The operatives are highly trained, retired Navy SEALs, ex-Green Beret and ex-FBI who use the same strategies, principles and intelligence techniques that are used to track international terrorists.  

Although there are many wonderful things about our city, there is also a dark side that cannot be ignored. Jason Weis, who directs the local chapter of Stop Child Trafficking Now (SCTNow), along with his wife Kristin, says Tulsa is one of the most attractive cities in the country for child trafficking and sexual predators, ranked tenth in the nation by the Justice Department.  

Consider the high divorce rate, unemployment rate, gangs, organized crime, illegal immigration, meth labs, number of women incarcerated and the number of children in DHS custody due to substance abuse and domestic violence. Kids involved in any of these situations are considered “at risk” and vulnerable to predators who lure their victims under false pretenses into situations they cannot escape. An easily accessible ­interstate system that connects Tulsa with other major cities serves both commerce and illegal operations.

What makes matters even worse is the child sex industry is known to be low risk, produces high profit and has a big demand. According to Kristin, the numbers they have uncovered are very disturbing. A predator who sells children for pornography or sexual acts makes up to $200,000 a year. The average predator rapes 20 children in their lifetime. The number is closer to 100 for those who prey on boys only. They pay as little as $25 for 15 minutes of sex with a child. For the same money, a four-man team of operatives can be placed in the field to stop them. “This is a call to action,” says Kristin.

SCTNow is working to make Tulsa a model city for the national effort that began in 2008. There are over 260 organizations that focus on rescuing children. But the proactive approach of stopping criminals before they get started is a one-of-a-kind program in the nation. And Tulsa is on the frontlines.

In a newly formed partnership with the Tulsa Police Department and the Tulsa County Sheriff, certain law ­officials have free access to SCTNow’s national predator database. “We work with law enforcement agencies to help and support them,” says Jason.  “We don’t try to do their jobs.”

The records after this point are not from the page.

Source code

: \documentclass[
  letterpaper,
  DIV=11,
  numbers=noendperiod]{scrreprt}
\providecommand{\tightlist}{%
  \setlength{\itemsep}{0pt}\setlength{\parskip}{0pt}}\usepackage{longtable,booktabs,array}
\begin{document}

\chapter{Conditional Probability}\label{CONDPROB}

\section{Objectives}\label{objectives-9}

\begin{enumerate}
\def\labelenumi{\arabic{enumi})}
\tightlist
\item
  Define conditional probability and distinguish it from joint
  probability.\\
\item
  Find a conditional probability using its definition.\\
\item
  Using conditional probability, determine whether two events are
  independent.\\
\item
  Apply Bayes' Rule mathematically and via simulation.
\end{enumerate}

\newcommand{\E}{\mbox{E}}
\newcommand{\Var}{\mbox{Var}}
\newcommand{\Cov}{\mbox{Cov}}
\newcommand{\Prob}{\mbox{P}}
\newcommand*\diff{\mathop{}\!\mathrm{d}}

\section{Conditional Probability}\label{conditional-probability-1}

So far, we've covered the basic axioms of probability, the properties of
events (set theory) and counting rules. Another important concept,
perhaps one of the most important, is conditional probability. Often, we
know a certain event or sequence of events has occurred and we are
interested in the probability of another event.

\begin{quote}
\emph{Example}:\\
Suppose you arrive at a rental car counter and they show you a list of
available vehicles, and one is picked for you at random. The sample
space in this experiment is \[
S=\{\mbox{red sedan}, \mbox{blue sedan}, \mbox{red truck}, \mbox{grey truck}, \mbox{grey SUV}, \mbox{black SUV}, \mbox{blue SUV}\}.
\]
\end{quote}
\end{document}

Their database was developed to provide law enforcement a valuable resource in combating child sexual exploitation in their own community. They are currently working with various state, local and federal law enforcement agencies across the U.S. including Homeland Security. They have also recently began working with Facebook to go after child pornography and are beginning a key relationship with Microsoft.

In the near future, they hope to meet with Governor Mary Fallin to discuss how they can help across the state. But they need funds to keep the momentum going. SCTNow gets no tax money. They rely entirely on private donations. The golf tournament at Golf Club of Oklahoma in Broken Arrow is one of their biggest fundraisers.  

The goal for this year’s ­tournament is $50,000. That’s 144 golfers on four-man teams. Thanks to generous corporate supporters, they have a long list of cash prizes and awards. Major sponsorships include QuikTrip, Don Thornton Cadillac, The Vintage Pearl, Dino’s Wheel & Tire, Citadel Intelligence, and Hampton Inn & Suites Tulsa South. There are also many items and gift cards donated for the live auction and silent ­auction the same day.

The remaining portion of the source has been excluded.